During the tests, the bacteria from the patient’s saliva, urine or spinal fluid is grown in several separate petri dishes containing “cultures” – different mixtures of “mediums” such as gelatinous nutrient-rich agar and sheep blood. The type of bacteria is identified by how it grows in the different cultures and reacts with antibiotics.
Sheep blood has fewer “inhibitors” that prevented bacterial growth than the blood of pigs, goats, horses or humans, Dr Laurent said, which made it more useful as a medium.
He said about 10 litres was collected from Sokhon’s sheep every two or three months, with about half a litre taken from each. Kantha Bopha also keeps sheep in Siem Reap to provide blood for its hospital there.
“We could buy artificial medium from outside the country, but it is 10 times more expensive than using sheep blood,” Dr Laurent said.

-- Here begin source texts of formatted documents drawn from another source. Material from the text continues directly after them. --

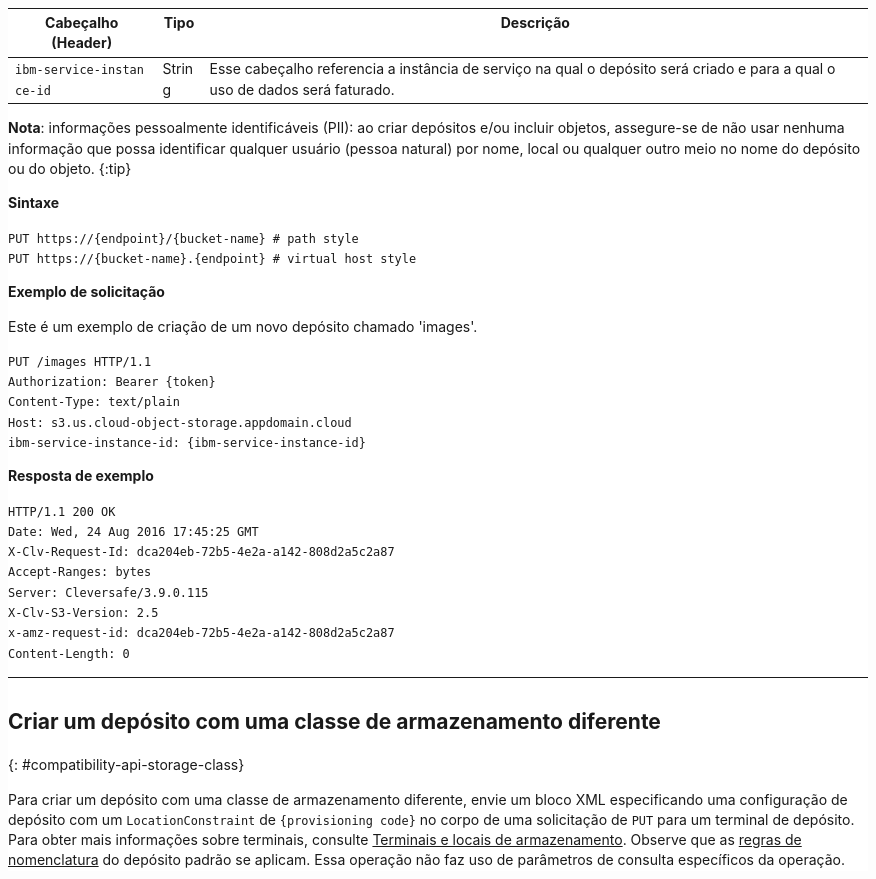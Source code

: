 Cabeçalho (Header)                                        | Tipo   | Descrição
------------------------------------------------- | ------ | ----
`ibm-service-instance-id`  | String  |  Esse cabeçalho referencia a instância de serviço na qual o depósito será criado e para a qual o uso de dados será faturado.

**Nota**: informações pessoalmente identificáveis (PII): ao criar depósitos e/ou incluir objetos, assegure-se de não usar nenhuma informação que possa identificar qualquer usuário (pessoa natural) por nome, local ou qualquer outro meio no nome do depósito ou do objeto.
{:tip}

**Sintaxe**

```shell
PUT https://{endpoint}/{bucket-name} # path style
PUT https://{bucket-name}.{endpoint} # virtual host style
```

**Exemplo de solicitação**

Este é um exemplo de criação de um novo depósito chamado 'images'.

```http
PUT /images HTTP/1.1
Authorization: Bearer {token}
Content-Type: text/plain
Host: s3.us.cloud-object-storage.appdomain.cloud
ibm-service-instance-id: {ibm-service-instance-id}
```

**Resposta de exemplo**

```http
HTTP/1.1 200 OK
Date: Wed, 24 Aug 2016 17:45:25 GMT
X-Clv-Request-Id: dca204eb-72b5-4e2a-a142-808d2a5c2a87
Accept-Ranges: bytes
Server: Cleversafe/3.9.0.115
X-Clv-S3-Version: 2.5
x-amz-request-id: dca204eb-72b5-4e2a-a142-808d2a5c2a87
Content-Length: 0
```

----

## Criar um depósito com uma classe de armazenamento diferente
{: #compatibility-api-storage-class}

Para criar um depósito com uma classe de armazenamento diferente, envie um bloco XML especificando uma configuração de depósito com um `LocationConstraint` de `{provisioning code}` no corpo de uma solicitação de `PUT` para um terminal de depósito. Para obter mais informações sobre terminais, consulte [Terminais e locais de armazenamento](/docs/services/cloud-object-storage?topic=cloud-object-storage-endpoints#endpoints). Observe que as [regras de nomenclatura](#compatibility-api-new-bucket) do depósito padrão se aplicam. Essa operação não faz uso de parâmetros de consulta específicos da operação.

A spokesperson for the respected Pasteur Institute of Cambodia said the practice of using sheep blood to test for diseases was common.
“Hospitals and laboratories do that. This is normal,” the spokesperson said in an email.
While the arrangement with Sokhon has worked for the past 23 years, the conditions at her house are no longer ideal.
Tuol Kork is now a densely developed suburb with little open space. The sheep now spend their days in Sokhon’s concrete yard, occasionally meandering into the street to stretch their legs.
Sokhon doesn’t believe that’s a problem.
“Honestly speaking, I think the sheep are fine staying with me in my house, even though we don’t have much space,” said Sokhon. “They get enough food without having to walk far and they have a place to sleep.”
However, the neighbours have been complaining about the smell and Dr Laurent said the hospital was looking at moving the sheep to another location in the city.
Sokhon said she would be upset if her sheep were taken away and worried that it would be difficult to find a better place for them to live and person to look after them.
“If the hospital has to find a new place for them, I have no right to keep them – but I know that I would miss them terribly because we lived with each other for more than 20 years,” she said.